The answer is usually: not this quarter.
That is changing. AI voiceover and dubbing tools have reached a point where localising a three-minute product video no longer requires booking a studio, hiring four voice actors, and waiting three weeks for post-production. It requires an afternoon and a subscription.
That is genuinely useful. But it also introduces a set of decisions that most cybersecurity marketing teams are not prepared for.
The localisation gap in cybersecurity
Cybersecurity is a global industry. The threats are global. The vendors are global. The buyers are global. But the marketing is almost always written, produced, and distributed in English — with localisation treated as an afterthought, if it is treated at all.
The result is a familiar pattern: a product video lands in the EMEA or APAC region, subtitled or dubbed by a freelancer who does not know the difference between SIEM and SOAR, and the nuance that made the original compelling gets lost entirely. The technical accuracy suffers. The tone goes flat. The buyer notices.

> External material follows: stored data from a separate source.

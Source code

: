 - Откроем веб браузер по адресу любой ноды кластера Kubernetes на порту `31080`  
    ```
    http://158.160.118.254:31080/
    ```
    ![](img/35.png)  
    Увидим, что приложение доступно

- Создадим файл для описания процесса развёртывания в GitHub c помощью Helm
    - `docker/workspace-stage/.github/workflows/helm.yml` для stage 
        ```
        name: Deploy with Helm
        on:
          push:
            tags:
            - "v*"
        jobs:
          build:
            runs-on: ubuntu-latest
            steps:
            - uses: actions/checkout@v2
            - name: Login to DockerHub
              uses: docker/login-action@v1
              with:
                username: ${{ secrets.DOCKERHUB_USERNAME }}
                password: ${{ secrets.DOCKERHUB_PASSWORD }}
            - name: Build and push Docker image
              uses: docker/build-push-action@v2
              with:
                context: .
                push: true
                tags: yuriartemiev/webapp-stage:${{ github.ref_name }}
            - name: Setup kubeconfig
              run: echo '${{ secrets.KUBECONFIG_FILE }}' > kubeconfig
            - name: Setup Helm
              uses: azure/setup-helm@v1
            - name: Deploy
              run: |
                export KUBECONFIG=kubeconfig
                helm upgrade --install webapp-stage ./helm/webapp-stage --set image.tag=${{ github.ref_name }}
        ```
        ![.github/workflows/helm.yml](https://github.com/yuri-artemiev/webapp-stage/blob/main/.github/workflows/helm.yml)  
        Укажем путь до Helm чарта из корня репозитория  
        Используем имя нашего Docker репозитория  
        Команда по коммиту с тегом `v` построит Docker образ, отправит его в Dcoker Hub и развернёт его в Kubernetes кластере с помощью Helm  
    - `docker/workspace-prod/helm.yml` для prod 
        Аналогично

AI localisation does not automatically fix this. But it does remove the cost and time barriers that made localisation feel impossible. Which means the real question is no longer "can we afford to localise?" It is "do we know what we are trying to say in each market?"
What AI tools actually do well
Modern AI voiceover platforms — ElevenLabs, Murf, Resemble AI and others — are genuinely impressive at replicating tone, pacing, and emotional register. For a product explainer or a customer story, the output is often indistinguishable from a human recording.

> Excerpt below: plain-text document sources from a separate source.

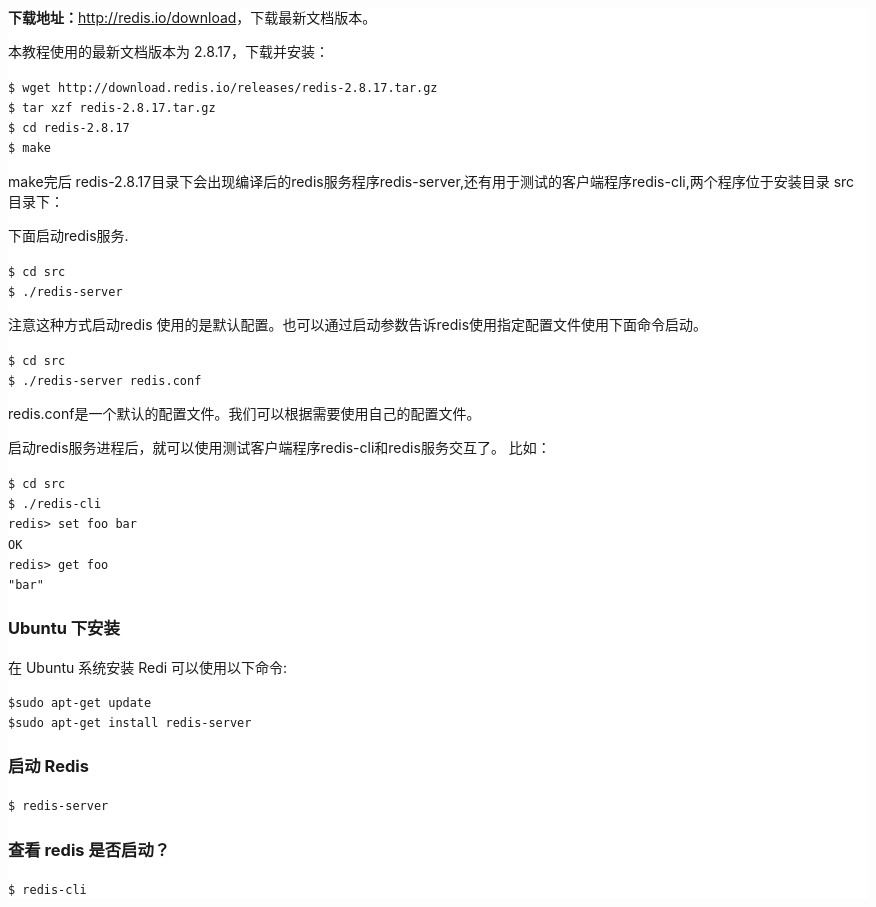 **下载地址：**<http://redis.io/download>，下载最新文档版本。

本教程使用的最新文档版本为 2.8.17，下载并安装：

```
$ wget http://download.redis.io/releases/redis-2.8.17.tar.gz
$ tar xzf redis-2.8.17.tar.gz
$ cd redis-2.8.17
$ make
```

make完后 redis-2.8.17目录下会出现编译后的redis服务程序redis-server,还有用于测试的客户端程序redis-cli,两个程序位于安装目录 src 目录下：

下面启动redis服务.

```
$ cd src
$ ./redis-server
```

注意这种方式启动redis 使用的是默认配置。也可以通过启动参数告诉redis使用指定配置文件使用下面命令启动。

```
$ cd src
$ ./redis-server redis.conf
```

redis.conf是一个默认的配置文件。我们可以根据需要使用自己的配置文件。

启动redis服务进程后，就可以使用测试客户端程序redis-cli和redis服务交互了。 比如：

```
$ cd src
$ ./redis-cli
redis> set foo bar
OK
redis> get foo
"bar"
```

### Ubuntu 下安装

在 Ubuntu 系统安装 Redi 可以使用以下命令:

```
$sudo apt-get update
$sudo apt-get install redis-server
```

### 启动 Redis

```
$ redis-server
```

### 查看 redis 是否启动？

```
$ redis-cli
```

Where they struggle is context. A phrase that lands well in English can sound oddly formal, or strangely casual, in a direct translation. Technical terms that are standard in the US market may not have clean equivalents in German or French. And the cultural register of a "confident but approachable" brand voice does not translate the same way across every market.
The tools handle the audio. The thinking is still yours.
Three things to get right before you localise anything
Start with the script, not the video. AI dubbing works best when the source script is clean, concise, and free of idioms that do not translate. If your original script is full of colloquialisms or relies on wordplay, fix it before you localise. The tool will not catch what does not work.
Know which markets actually need it. Not every market requires a fully localised video. Some buyers are comfortable with English-language content; others are not. Talk to your regional sales teams before you build a localisation pipeline. They will tell you where the friction actually is.
Build a glossary. Cybersecurity terminology is inconsistent across languages. "Threat detection" in German has several plausible translations, and the one you choose will signal something about your brand's technical positioning. Agree on a glossary before you start, and give it to whoever is reviewing the AI output.
The real opportunity
The teams that will get the most from AI localisation are not the ones who use it to produce more content faster. They are the ones who use it to reach markets they previously could not afford to reach at all — and who do the thinking upfront to make sure the message holds up when it gets there.
Localisation has always been about more than language. AI makes it cheaper. It does not make it easier to get right.